*** Opening of DATA PROVIDED ***

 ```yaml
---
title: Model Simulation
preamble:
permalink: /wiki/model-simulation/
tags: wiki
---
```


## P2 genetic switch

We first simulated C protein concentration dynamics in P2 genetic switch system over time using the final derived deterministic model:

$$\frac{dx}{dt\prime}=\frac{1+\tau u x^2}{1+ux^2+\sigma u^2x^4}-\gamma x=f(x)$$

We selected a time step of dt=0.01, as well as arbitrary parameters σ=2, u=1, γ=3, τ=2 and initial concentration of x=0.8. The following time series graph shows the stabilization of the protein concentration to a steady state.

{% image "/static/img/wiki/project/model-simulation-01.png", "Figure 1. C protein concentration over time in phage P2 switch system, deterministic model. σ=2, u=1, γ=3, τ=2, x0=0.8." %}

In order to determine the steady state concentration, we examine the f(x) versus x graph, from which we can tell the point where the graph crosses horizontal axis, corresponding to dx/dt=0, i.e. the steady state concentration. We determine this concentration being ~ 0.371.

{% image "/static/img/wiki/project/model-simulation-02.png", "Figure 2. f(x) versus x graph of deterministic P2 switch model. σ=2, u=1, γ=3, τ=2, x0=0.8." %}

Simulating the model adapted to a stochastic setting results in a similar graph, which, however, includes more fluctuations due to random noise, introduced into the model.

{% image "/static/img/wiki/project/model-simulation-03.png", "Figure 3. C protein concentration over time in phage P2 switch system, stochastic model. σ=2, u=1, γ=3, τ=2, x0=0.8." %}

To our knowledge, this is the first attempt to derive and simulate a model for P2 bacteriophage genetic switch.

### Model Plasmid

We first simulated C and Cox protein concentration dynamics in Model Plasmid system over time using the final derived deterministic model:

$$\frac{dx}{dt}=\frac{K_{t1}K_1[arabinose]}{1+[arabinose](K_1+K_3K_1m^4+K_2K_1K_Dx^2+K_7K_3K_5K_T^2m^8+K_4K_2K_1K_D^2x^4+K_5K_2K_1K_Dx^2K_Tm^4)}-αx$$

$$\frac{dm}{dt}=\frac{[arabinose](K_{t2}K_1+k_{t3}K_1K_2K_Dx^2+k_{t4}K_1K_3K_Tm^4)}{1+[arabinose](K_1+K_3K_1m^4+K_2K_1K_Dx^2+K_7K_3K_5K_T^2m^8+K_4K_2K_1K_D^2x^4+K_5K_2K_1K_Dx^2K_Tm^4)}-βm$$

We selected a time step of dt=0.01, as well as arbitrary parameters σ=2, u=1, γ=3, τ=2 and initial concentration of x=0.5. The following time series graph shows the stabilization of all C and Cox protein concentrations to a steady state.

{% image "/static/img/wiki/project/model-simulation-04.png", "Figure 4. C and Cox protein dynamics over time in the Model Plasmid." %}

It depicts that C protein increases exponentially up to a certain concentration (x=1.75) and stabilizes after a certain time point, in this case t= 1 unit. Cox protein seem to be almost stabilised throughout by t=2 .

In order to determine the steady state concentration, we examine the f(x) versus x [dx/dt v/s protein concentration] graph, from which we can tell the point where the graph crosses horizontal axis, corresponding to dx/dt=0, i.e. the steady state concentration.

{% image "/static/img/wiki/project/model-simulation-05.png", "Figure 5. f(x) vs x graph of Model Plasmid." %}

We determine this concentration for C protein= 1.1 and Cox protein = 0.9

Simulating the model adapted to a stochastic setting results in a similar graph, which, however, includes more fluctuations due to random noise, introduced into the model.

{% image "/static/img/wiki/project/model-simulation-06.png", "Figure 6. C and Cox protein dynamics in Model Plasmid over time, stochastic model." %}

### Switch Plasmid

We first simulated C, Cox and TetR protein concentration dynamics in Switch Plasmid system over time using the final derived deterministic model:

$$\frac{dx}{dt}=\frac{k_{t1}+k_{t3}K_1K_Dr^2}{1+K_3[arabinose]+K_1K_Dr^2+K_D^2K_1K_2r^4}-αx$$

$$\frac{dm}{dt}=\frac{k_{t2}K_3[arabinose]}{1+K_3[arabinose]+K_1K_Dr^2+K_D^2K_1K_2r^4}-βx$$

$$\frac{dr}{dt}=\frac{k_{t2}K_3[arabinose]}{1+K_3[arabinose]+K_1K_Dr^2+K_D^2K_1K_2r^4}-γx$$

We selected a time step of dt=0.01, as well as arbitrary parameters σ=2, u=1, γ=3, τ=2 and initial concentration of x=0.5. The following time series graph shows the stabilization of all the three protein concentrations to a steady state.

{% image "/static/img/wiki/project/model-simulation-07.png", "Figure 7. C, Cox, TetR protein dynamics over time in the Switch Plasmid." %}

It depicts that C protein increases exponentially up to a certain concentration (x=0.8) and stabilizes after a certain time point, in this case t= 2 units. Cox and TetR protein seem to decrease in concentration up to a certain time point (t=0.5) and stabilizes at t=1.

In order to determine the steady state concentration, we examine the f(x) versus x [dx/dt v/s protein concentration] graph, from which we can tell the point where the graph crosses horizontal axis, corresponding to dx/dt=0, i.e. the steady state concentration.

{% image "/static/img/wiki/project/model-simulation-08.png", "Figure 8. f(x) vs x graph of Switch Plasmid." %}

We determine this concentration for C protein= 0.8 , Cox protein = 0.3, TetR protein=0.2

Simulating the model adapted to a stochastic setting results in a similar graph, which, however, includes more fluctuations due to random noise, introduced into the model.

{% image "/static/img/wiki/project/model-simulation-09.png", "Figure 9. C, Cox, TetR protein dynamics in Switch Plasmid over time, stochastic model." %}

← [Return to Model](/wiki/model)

*** Close of DATA PROVIDED ***

EXERCISE GOAL: Read the data above and pull out each line that holds the string "genetic".

ANSWER FOR THE TASK:
## P2 genetic switch
We first simulated C protein concentration dynamics in P2 genetic switch system over time using the final derived deterministic model:
To our knowledge, this is the first attempt to derive and simulate a model for P2 bacteriophage genetic switch.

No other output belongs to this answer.